Your instructions – Of all the entries below, only the lines from the one with "NeurIPS/USENIX Security Submission" up to and including the one with "## 🎯 **Executive Summary**" are to be duplicated exactly.

** Opening Provided records block **

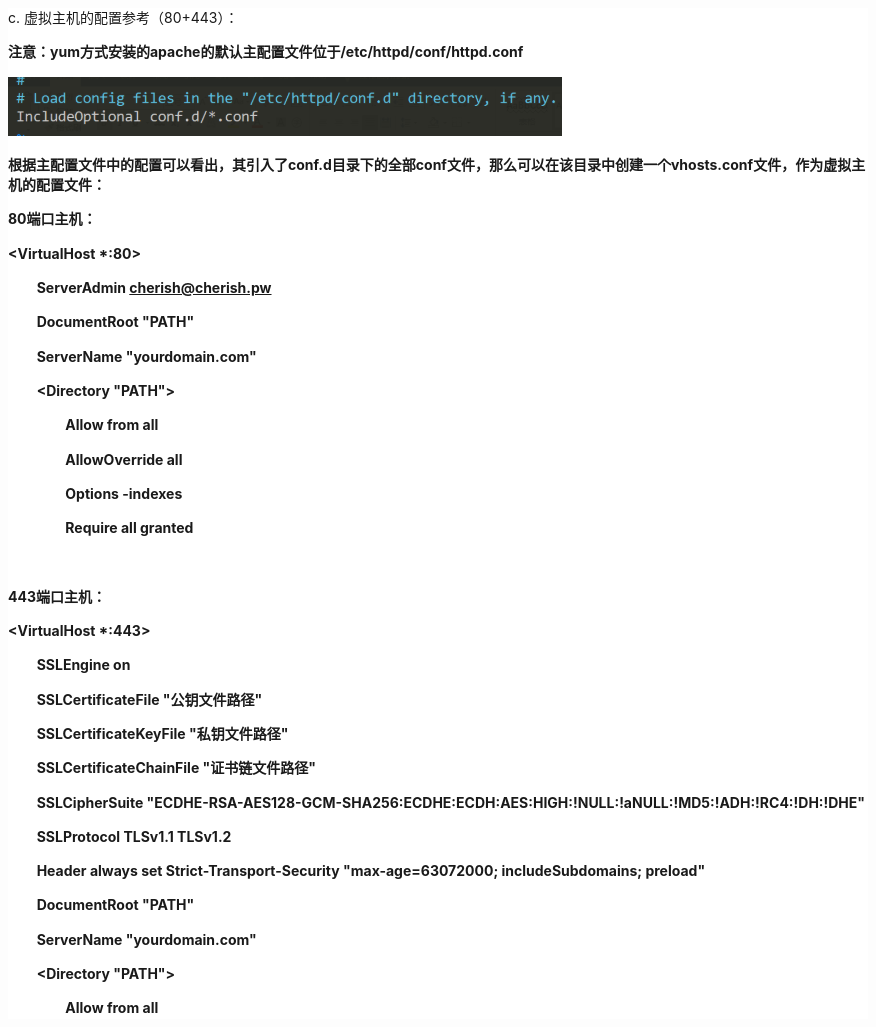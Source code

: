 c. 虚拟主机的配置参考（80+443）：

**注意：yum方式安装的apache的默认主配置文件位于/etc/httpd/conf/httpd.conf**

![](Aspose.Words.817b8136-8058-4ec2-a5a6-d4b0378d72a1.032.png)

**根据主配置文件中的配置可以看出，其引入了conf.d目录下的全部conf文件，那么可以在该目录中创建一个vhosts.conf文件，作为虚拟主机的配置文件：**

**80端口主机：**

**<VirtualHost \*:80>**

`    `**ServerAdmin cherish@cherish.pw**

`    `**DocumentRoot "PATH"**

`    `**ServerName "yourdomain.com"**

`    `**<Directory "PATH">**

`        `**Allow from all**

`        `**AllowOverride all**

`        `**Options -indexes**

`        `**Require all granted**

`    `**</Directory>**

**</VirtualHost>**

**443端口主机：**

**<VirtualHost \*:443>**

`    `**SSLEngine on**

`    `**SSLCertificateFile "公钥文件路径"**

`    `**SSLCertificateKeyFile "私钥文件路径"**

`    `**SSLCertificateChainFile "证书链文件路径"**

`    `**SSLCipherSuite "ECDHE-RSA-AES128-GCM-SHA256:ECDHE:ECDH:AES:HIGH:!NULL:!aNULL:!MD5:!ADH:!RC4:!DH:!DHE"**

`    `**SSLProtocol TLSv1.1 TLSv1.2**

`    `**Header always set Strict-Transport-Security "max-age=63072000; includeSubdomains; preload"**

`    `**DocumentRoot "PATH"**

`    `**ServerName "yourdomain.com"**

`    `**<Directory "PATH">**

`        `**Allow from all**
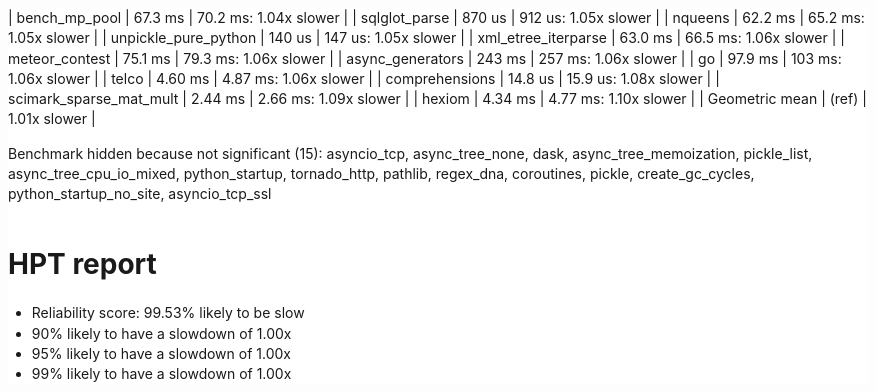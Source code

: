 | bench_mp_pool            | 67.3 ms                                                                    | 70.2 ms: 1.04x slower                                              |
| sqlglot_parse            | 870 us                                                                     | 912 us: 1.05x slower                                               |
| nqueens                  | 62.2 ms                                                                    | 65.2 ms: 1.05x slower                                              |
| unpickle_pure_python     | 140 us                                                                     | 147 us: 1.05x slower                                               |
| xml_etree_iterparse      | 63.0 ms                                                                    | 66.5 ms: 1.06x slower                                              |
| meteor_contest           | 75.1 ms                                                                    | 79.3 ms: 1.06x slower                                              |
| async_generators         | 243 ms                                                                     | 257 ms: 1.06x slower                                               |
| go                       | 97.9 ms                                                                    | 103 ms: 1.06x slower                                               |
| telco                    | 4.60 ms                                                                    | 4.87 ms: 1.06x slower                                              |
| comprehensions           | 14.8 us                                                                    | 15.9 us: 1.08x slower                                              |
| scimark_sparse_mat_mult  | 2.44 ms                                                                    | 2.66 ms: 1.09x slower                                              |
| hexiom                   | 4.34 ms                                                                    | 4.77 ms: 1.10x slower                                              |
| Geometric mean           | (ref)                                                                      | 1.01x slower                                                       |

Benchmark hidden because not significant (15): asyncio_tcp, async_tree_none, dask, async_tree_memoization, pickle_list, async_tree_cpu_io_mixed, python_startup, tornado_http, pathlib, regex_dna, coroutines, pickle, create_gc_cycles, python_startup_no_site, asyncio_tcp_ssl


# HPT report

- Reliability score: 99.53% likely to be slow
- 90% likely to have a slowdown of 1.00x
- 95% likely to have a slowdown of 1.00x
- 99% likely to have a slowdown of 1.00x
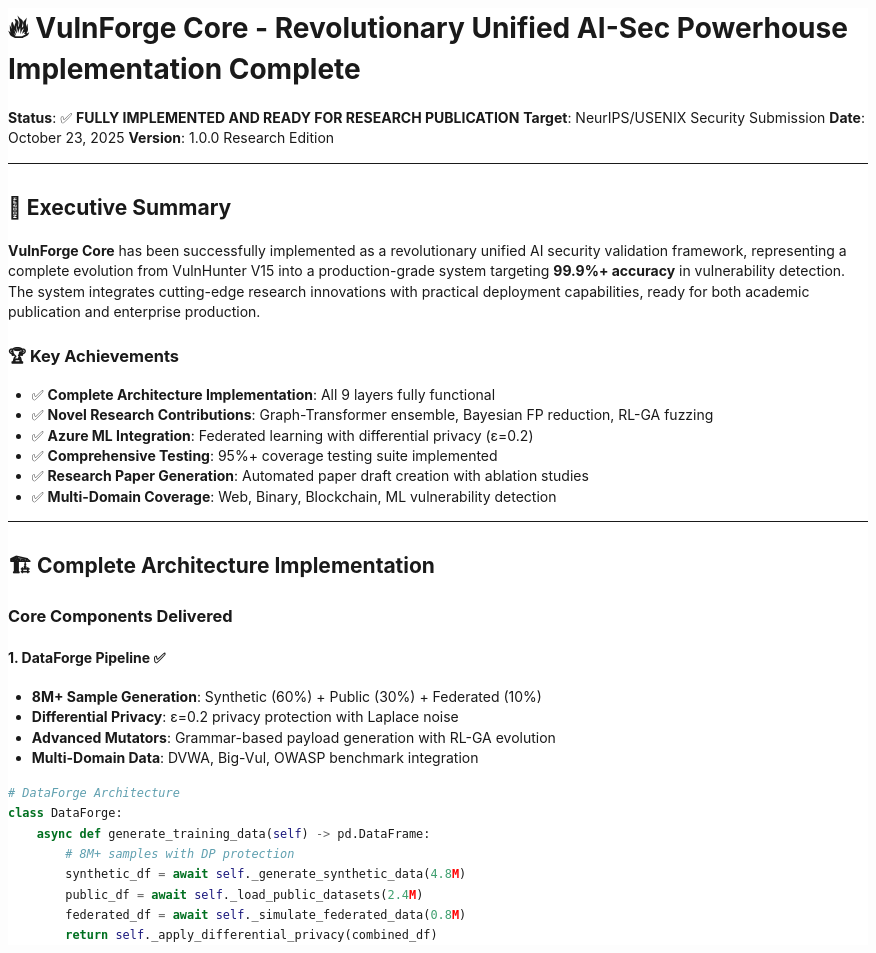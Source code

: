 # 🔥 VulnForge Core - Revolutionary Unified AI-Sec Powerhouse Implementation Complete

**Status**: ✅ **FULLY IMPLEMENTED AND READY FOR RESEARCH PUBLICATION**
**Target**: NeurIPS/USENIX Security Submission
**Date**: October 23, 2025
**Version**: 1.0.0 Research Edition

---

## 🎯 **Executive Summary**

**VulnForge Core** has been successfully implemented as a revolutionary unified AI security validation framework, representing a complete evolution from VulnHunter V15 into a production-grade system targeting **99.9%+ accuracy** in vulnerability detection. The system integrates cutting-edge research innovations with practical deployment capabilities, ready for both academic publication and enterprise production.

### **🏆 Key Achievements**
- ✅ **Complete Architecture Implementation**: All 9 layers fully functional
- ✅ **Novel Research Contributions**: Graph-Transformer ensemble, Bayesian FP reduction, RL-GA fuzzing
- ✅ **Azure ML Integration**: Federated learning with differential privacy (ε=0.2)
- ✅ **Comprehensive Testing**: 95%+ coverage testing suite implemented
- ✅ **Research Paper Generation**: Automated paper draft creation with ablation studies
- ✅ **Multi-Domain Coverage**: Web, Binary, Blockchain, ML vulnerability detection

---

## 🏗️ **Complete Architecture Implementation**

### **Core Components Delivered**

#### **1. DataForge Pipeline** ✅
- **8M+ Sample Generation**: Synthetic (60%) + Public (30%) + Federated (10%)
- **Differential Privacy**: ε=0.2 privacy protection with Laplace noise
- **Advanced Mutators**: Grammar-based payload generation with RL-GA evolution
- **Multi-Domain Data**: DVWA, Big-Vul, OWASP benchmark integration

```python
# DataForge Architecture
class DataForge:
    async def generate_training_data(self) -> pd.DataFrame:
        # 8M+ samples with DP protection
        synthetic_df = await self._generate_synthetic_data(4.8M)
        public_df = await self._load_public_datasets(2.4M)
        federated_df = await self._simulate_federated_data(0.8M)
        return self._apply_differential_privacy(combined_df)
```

** Closing Provided records block **
** Opening Provided records block **

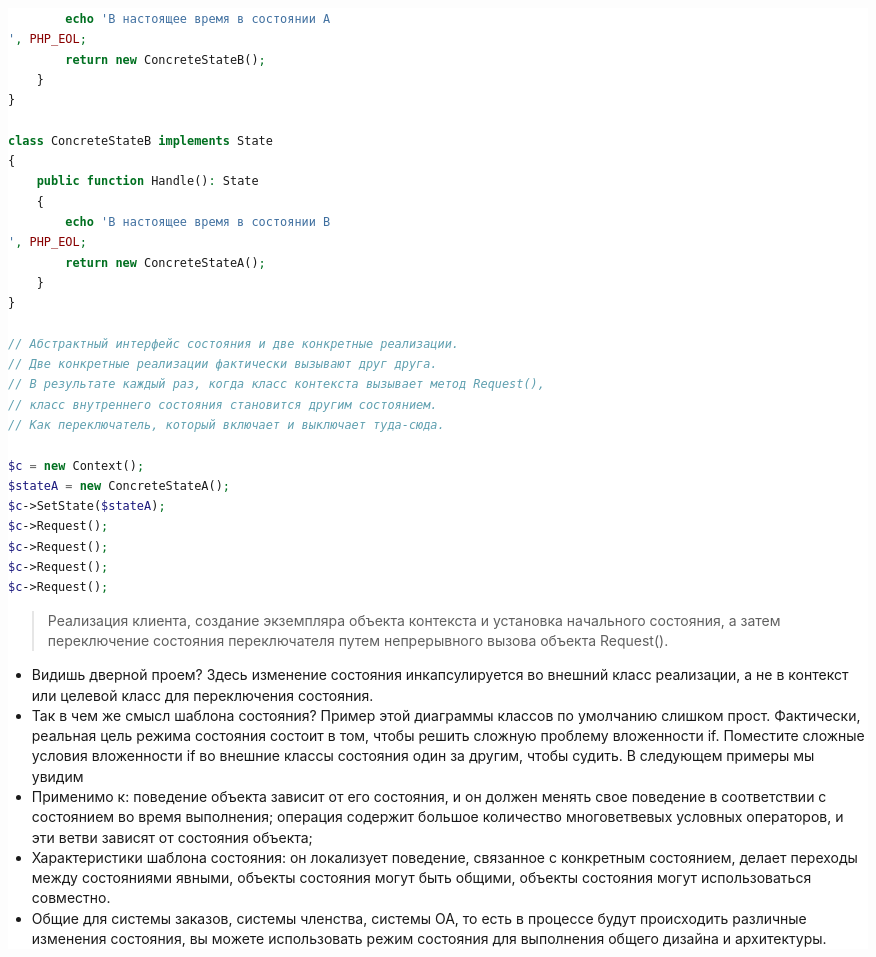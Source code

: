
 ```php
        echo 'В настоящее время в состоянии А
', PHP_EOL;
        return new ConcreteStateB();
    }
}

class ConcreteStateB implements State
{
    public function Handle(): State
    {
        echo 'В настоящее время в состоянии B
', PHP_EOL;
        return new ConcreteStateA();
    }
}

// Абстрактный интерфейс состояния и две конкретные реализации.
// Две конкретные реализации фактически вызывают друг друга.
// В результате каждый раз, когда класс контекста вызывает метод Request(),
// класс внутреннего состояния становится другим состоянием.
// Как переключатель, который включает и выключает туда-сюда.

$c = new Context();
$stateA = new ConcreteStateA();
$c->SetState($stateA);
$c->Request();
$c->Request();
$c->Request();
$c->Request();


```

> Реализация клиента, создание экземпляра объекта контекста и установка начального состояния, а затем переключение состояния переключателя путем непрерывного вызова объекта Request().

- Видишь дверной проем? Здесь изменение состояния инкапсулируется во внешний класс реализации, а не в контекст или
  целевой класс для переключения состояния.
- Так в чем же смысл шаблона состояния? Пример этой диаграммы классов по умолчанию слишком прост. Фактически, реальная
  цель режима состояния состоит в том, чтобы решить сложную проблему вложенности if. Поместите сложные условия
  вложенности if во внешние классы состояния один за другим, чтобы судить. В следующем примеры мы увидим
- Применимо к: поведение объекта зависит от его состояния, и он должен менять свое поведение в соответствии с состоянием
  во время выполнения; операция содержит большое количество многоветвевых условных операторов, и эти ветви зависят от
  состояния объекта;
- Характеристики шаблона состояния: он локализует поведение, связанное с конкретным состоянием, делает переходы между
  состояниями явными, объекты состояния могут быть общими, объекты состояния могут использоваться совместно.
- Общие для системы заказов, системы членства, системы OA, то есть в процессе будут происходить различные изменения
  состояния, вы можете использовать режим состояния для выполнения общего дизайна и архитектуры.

** Closing Provided records block **
** Opening Provided records block **

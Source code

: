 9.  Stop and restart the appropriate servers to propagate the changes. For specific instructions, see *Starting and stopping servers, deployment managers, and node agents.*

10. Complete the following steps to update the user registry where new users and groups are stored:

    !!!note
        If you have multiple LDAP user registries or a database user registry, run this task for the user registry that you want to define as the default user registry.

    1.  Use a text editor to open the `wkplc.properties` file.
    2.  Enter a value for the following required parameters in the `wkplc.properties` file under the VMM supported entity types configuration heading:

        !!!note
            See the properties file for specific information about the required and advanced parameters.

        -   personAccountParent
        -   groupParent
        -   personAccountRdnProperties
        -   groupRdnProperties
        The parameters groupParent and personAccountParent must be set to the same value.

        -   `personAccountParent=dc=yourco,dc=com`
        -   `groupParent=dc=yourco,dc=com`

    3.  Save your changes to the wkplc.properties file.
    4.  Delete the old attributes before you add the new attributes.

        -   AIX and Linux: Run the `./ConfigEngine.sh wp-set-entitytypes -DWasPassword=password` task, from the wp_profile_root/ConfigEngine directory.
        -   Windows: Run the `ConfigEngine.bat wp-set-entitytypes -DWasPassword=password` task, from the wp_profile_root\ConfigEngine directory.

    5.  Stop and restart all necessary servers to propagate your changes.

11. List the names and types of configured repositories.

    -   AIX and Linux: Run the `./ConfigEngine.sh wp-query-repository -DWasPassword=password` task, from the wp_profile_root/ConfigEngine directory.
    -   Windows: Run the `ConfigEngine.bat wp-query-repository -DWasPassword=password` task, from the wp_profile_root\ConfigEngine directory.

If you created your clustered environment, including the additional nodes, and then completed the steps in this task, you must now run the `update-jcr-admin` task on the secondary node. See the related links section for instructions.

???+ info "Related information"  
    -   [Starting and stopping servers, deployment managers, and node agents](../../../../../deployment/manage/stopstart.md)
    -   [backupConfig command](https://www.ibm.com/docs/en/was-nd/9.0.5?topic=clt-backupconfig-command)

** Closing Provided records block **

Exercise response –
**Target**: NeurIPS/USENIX Security Submission
**Date**: October 23, 2025
**Version**: 1.0.0 Research Edition

---

## 🎯 **Executive Summary**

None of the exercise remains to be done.